In my last article, we examined the misconception that international investing equals investing in the “economy” of the country or region in which the company is headquartered.
In short, there were two important distinctions:
- When we all invest, we’re investing in companies, not countries or the “economy” of a country,
- Where a company’s headquarters is located has become much less relevant when evaluating their potential success. A more accurate method of evaluating a company’s opportunities is through a “revenue lens”, i.e. where their revenue comes from.
However, this stopped short of answering the question of why we would want to ‘invest internationally’.
The answer to that question lies in demographics. The United States, and the model in which it was built with free enterprise and the protection of personal property rights, has spawned the greatest advancement of living conditions and individual wealth in human history.
Unfortunately, many other nations took a longer period of time to institute and protect the personal freedoms which led to this explosion of improvements.
Slowly but surely, however, this is all changing. The living conditions and wealth of billions of individuals all over the world are rising rapidly, especially in developing market nations.
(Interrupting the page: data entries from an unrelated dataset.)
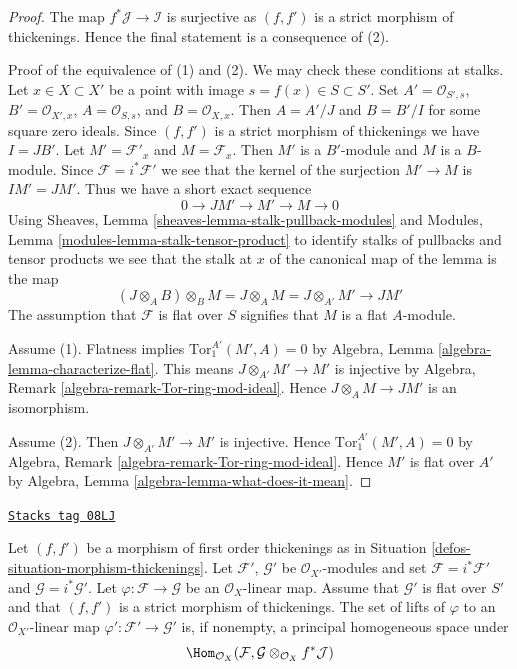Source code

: \begin{proof}
The map $f^*\mathcal{J} \to \mathcal{I}$ is surjective
as $(f, f')$ is a strict morphism of thickenings.
Hence the final statement is a consequence of (2).

\medskip\noindent
Proof of the equivalence of (1) and (2). We may check these conditions
at stalks. Let $x \in X \subset X'$
be a point with image $s = f(x) \in S \subset S'$.
Set $A' = \mathcal{O}_{S', s}$, $B' = \mathcal{O}_{X', x}$,
$A = \mathcal{O}_{S, s}$, and $B = \mathcal{O}_{X, x}$.
Then $A = A'/J$ and $B = B'/I$ for some square zero ideals.
Since $(f, f')$ is a strict morphism of thickenings we have $I = JB'$.
Let $M' = \mathcal{F}'_x$ and $M = \mathcal{F}_x$.
Then $M'$ is a $B'$-module and $M$ is a $B$-module.
Since $\mathcal{F} = i^*\mathcal{F}'$ we see that the kernel of the
surjection $M' \to M$ is $IM' = JM'$. Thus we have a short exact
sequence
$$
0 \to JM' \to M' \to M \to 0
$$
Using
Sheaves, Lemma \ref{sheaves-lemma-stalk-pullback-modules}
and
Modules, Lemma \ref{modules-lemma-stalk-tensor-product}
to identify stalks of pullbacks and tensor products we see
that the stalk at $x$ of the canonical map of the lemma is the map
$$
(J \otimes_A B) \otimes_B M = J \otimes_A M = J \otimes_{A'} M'
\longrightarrow JM'
$$
The assumption that $\mathcal{F}$ is flat over $S$ signifies that
$M$ is a flat $A$-module.

\medskip\noindent
Assume (1). Flatness implies $\text{Tor}_1^{A'}(M', A) = 0$ by
Algebra, Lemma \ref{algebra-lemma-characterize-flat}.
This means $J \otimes_{A'} M' \to M'$ is injective by
Algebra, Remark \ref{algebra-remark-Tor-ring-mod-ideal}.
Hence $J \otimes_A M \to JM'$ is an isomorphism.

\medskip\noindent
Assume (2). Then $J \otimes_{A'} M' \to M'$ is injective. Hence
$\text{Tor}_1^{A'}(M', A) = 0$ by
Algebra, Remark \ref{algebra-remark-Tor-ring-mod-ideal}.
Hence $M'$ is flat over $A'$ by
Algebra, Lemma \ref{algebra-lemma-what-does-it-mean}.
\end{proof}

\begin{lemma}
\label{defos-lemma-inf-map-rel}
\href{https://stacks.math.columbia.edu/tag/08LJ}{\texttt{Stacks tag 08LJ}}

Let $(f, f')$ be a morphism of first order thickenings as in
Situation \ref{defos-situation-morphism-thickenings}.
Let $\mathcal{F}'$, $\mathcal{G}'$ be $\mathcal{O}_{X'}$-modules and set
$\mathcal{F} = i^*\mathcal{F}'$ and $\mathcal{G} = i^*\mathcal{G}'$.
Let $\varphi : \mathcal{F} \to \mathcal{G}$ be an $\mathcal{O}_X$-linear map.
Assume that $\mathcal{G}'$ is flat over $S'$ and that
$(f, f')$ is a strict morphism of thickenings.
The set of lifts of $\varphi$ to an $\mathcal{O}_{X'}$-linear map
$\varphi' : \mathcal{F}' \to \mathcal{G}'$ is, if nonempty, a principal
homogeneous space under
$$
\Hom_{\mathcal{O}_X}(\mathcal{F},
\mathcal{G} \otimes_{\mathcal{O}_X} f^*\mathcal{J})
$$
\end{lemma}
By the end of the decade, it is estimated that 440 million individuals will move into the middle class in Brazil, Russia, and China alone! (For reference, the United States has approximately 330 million total citizens.)
As you might imagine, this move up the wealth ladder has led to a rapid change in consumption patterns, and an increased need and desire for upscale goods and services including luxury apparel, health care, automobiles, and travel.
In health care, for example, Novo Nordisk has a 50% share of the global insulin market. Just think about controlling half the world’s supply of insulin! Currently, 40% of their revenue comes from sales in the United States.
Now, let’s look into the future for Novo Nordisk. With the rapid movement into the middle class in so many developing nations that I noted above, the ‘westernization’ of diets has led to increased levels of diabetes. Increased diabetes leads to increased demand for insulin.
Just imagine what their marketplace will look like in 20 years.
On the heels of the announcement that Apple’s cash reserves alone would make it the 17th largest company, many have questioned CEO Tim Cook’s plan to continue their stellar growth.
Cook talked about two major markets in which he thinks Apple has potential to sell many more iPhones.
The first is China. Apple is already doing well there, but Cook believes there’s an opportunity to do even more.
The next major market for Apple to attack, Cook said, is India. “We’ve started making investments in India, we’re growing rapidly in India, but we’re on a very small base there. But in some number of years, you could envision India being really significant, too, and should be.”
Another example is air travel. As the lifestyles of these upwardly mobile millions of people begin to increase, so will their desire to travel for pleasure, and for business in order to actively participate in global trade.
Companies who create the infrastructure necessary will also benefit, including roads, railroads, electricity, and telecommunications. All of these are crucial to the movement of goods and services to this growing group of individuals.
Takeaway and Strategy
The marketplace for all companies today has expanded rapidly, and will continue to expand based on these demographic shifts and future trade agreements.
The key point to grasp is that the location of the headquarters of a company is less and less important in evaluating their future.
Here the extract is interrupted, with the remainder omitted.